Work request =
Go to the line in the entries below that holds "La quinta parte" and repeat exactly from there through the line that holds "una mejor compresión.*", inclusive.

————

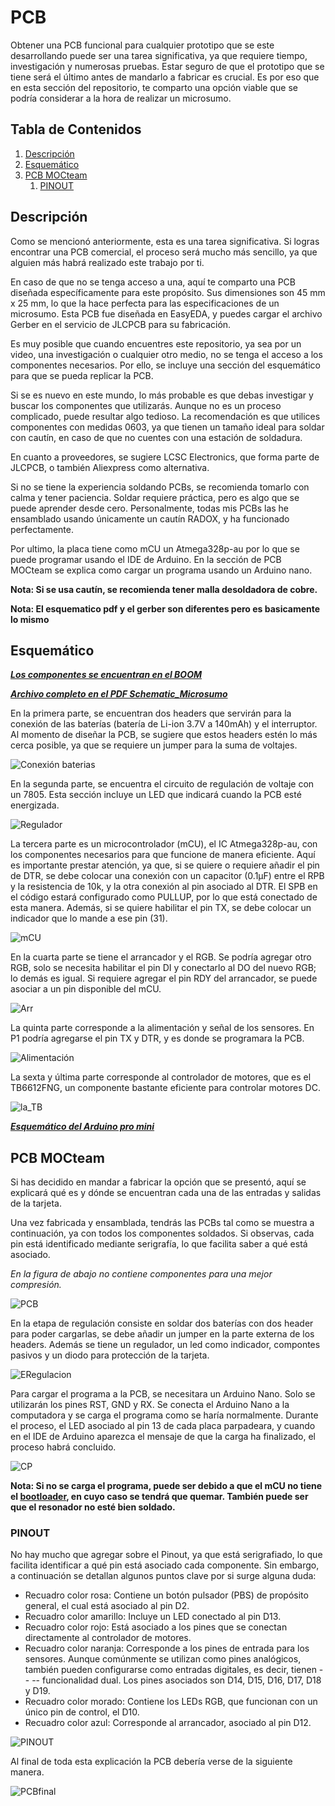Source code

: # PCB
Obtener una PCB funcional para cualquier prototipo que se este desarrollando puede ser una tarea significativa, ya que requiere tiempo, investigación y numerosas pruebas. Estar seguro de que el prototipo que se tiene será el último antes de mandarlo a fabricar es crucial. Es por eso que en esta sección del repositorio, te comparto una opción viable que se podría considerar a la hora de realizar un microsumo.

## Tabla de Contenidos
1. [Descripción](#descripción)
2. [Esquemático](#esquemático)
3. [PCB MOCteam](#pcb-mocteam)
   1. [PINOUT](#pinout)

## Descripción
Como se mencionó anteriormente, esta es una tarea significativa. Si logras encontrar una PCB comercial, el proceso será mucho más sencillo, ya que alguien más habrá realizado este trabajo por ti.

En caso de que no se tenga acceso a una, aquí te comparto una PCB diseñada específicamente para este propósito. Sus dimensiones son 45 mm x 25 mm, lo que la hace perfecta para las especificaciones de un microsumo. Esta PCB fue diseñada en EasyEDA, y puedes cargar el archivo Gerber en el servicio de JLCPCB para su fabricación.

Es muy posible que cuando encuentres este repositorio, ya sea por un video, una investigación o cualquier otro medio, no se tenga el acceso a los componentes necesarios. Por ello, se incluye una sección del esquemático para que se pueda replicar la PCB.

Si se es nuevo en este mundo, lo más probable es que debas investigar y buscar los componentes que utilizarás. Aunque no es un proceso complicado, puede resultar algo tedioso. La recomendación es que utilices componentes con medidas 0603, ya que tienen un tamaño ideal para soldar con cautín, en caso de que no cuentes con una estación de soldadura.

En cuanto a proveedores, se sugiere LCSC Electronics, que forma parte de JLCPCB, o también Aliexpress como alternativa.

Si no se tiene la experiencia soldando PCBs, se recomienda tomarlo con calma y tener paciencia. Soldar requiere práctica, pero es algo que se puede aprender desde cero. Personalmente, todas mis PCBs las he ensamblado usando únicamente un cautín RADOX, y ha funcionado perfectamente. 

Por ultimo, la placa tiene como mCU un Atmega328p-au por lo que se puede programar usando el IDE de Arduino. En la sección de PCB MOCteam se explica como cargar un programa usando un Arduino nano.

**Nota: Si se usa cautín, se recomienda tener malla desoldadora de cobre.**

**Nota: El esquematico pdf y el gerber son diferentes pero es basicamente lo mismo**

## Esquemático

[***Los componentes se encuentran en el BOOM***](BOM_Microsumo_30_11_2024_2024-12-15.csv)

[***Archivo completo en el PDF Schematic_Microsumo***](Schematic_Microsumo_30_11_2024_2024-12-15.pdf)

En la primera parte, se encuentran dos headers que servirán para la conexión de las baterías (batería de Li-ion 3.7V a 140mAh) y el interruptor. Al momento de diseñar la PCB, se sugiere que estos headers estén lo más cerca posible, ya que se requiere un jumper para la suma de voltajes.

![Conexión baterias](Figuras/esquematico_part1.png)

En la segunda parte, se encuentra el circuito de regulación de voltaje con un 7805. Esta sección incluye un LED que indicará cuando la PCB esté energizada.

![Regulador](Figuras/esquematico_part2.png)

La tercera parte es un microcontrolador (mCU), el IC Atmega328p-au, con los componentes necesarios para que funcione de manera eficiente. Aquí es importante prestar atención, ya que, si se quiere o requiere añadir el pin de DTR, se debe colocar una conexión con un capacitor (0.1µF) entre el RPB y la resistencia de 10k, y la otra conexión al pin asociado al DTR. El SPB en el código estará configurado como PULLUP, por lo que está conectado de esta manera. Además, si se quiere habilitar el pin TX, se debe colocar un indicador que lo mande a ese pin (31).

![mCU](Figuras/esquematico_part3.png)

En la cuarta parte se tiene el arrancador y el RGB. Se podría agregar otro RGB, solo se necesita habilitar el pin DI y conectarlo al DO del nuevo RGB; lo demás es igual. Si requiere agregar el pin RDY del arrancador, se puede asociar a un pin disponible del mCU.

![Arr](Figuras/esquematico_part4.png)

La quinta parte corresponde a la alimentación y señal de los sensores. En P1 podría agregarse el pin TX y DTR, y es donde se programara la PCB.

![Alimentación](Figuras/esquematico_part5.png)

La sexta y última parte corresponde al controlador de motores, que es el TB6612FNG, un componente bastante eficiente para controlar motores DC.

![la_TB](Figuras/esquematico_part6.png)

[***Esquemático del Arduino pro mini***](https://www.arduino.cc/en/uploads/Main/Arduino-Pro-Mini-schematic.pdf)

## PCB MOCteam

Si has decidido en mandar a fabricar la opción que se presentó, aquí se explicará qué es y dónde se encuentran cada una de las entradas y salidas de la tarjeta.

Una vez fabricada y ensamblada, tendrás las PCBs tal como se muestra a continuación, ya con todos los componentes soldados. Si observas, cada pin está identificado mediante serigrafía, lo que facilita saber a qué está asociado.

*En la figura de abajo no contiene componentes para una mejor compresión.*

![PCB](Figuras/PCB_MICRO_3D.png)

En la etapa de regulación consiste en soldar dos baterías con dos header para poder cargarlas, se debe añadir un jumper en la parte externa de los headers. Además se tiene un regulador, un led como indicador, compontes pasivos y un diodo para protección de la tarjeta.

![ERegulacion](Figuras/Regulacion_voltaje.png)

Para cargar el programa a la PCB, se necesitara un Arduino Nano. Solo se utilizarán los pines RST, GND y RX. Se conecta el Arduino Nano a la computadora y se carga el programa como se haría normalmente. Durante el proceso, el LED asociado al pin 13 de cada placa parpadeara, y cuando en el IDE de Arduino aparezca el mensaje de que la carga ha finalizado, el proceso habrá concluido.

![CP](Figuras/CP.png)

**Nota: Si no se carga el programa, puede ser debido a que el mCU no tiene el [bootloader](https://tutoriales.rantec.mx/manual-para-cargar-bootloader-en-arduino/), en cuyo caso se tendrá que quemar. También puede ser que el resonador no esté bien soldado.**

### PINOUT

No hay mucho que agregar sobre el Pinout, ya que está serigrafiado, lo que facilita identificar a qué pin está asociado cada componente. Sin embargo, a continuación se detallan algunos puntos clave por si surge alguna duda:

- Recuadro color rosa: Contiene un botón pulsador (PBS) de propósito general, el cual está asociado al pin D2.
- Recuadro color amarillo: Incluye un LED conectado al pin D13.
- Recuadro color rojo: Está asociado a los pines que se conectan directamente al controlador de motores.
- Recuadro color naranja: Corresponde a los pines de entrada para los sensores. Aunque comúnmente se utilizan como pines analógicos, también pueden configurarse como entradas digitales, es decir, tienen - - -- funcionalidad dual. Los pines asociados son D14, D15, D16, D17, D18 y D19.
- Recuadro color morado: Contiene los LEDs RGB, que funcionan con un único pin de control, el D10.
- Recuadro color azul: Corresponde al arrancador, asociado al pin D12.

![PINOUT](Figuras/PINOUT.png)

Al final de toda esta explicación la PCB debería verse de la siguiente manera. 

![PCBfinal](Figuras/PCB_montada.jpg)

————

Solution for this task =
La quinta parte corresponde a la alimentación y señal de los sensores. En P1 podría agregarse el pin TX y DTR, y es donde se programara la PCB.

![Alimentación](Figuras/esquematico_part5.png)

La sexta y última parte corresponde al controlador de motores, que es el TB6612FNG, un componente bastante eficiente para controlar motores DC.

![la_TB](Figuras/esquematico_part6.png)

[***Esquemático del Arduino pro mini***](https://www.arduino.cc/en/uploads/Main/Arduino-Pro-Mini-schematic.pdf)

## PCB MOCteam

Si has decidido en mandar a fabricar la opción que se presentó, aquí se explicará qué es y dónde se encuentran cada una de las entradas y salidas de la tarjeta.

Una vez fabricada y ensamblada, tendrás las PCBs tal como se muestra a continuación, ya con todos los componentes soldados. Si observas, cada pin está identificado mediante serigrafía, lo que facilita saber a qué está asociado.

*En la figura de abajo no contiene componentes para una mejor compresión.*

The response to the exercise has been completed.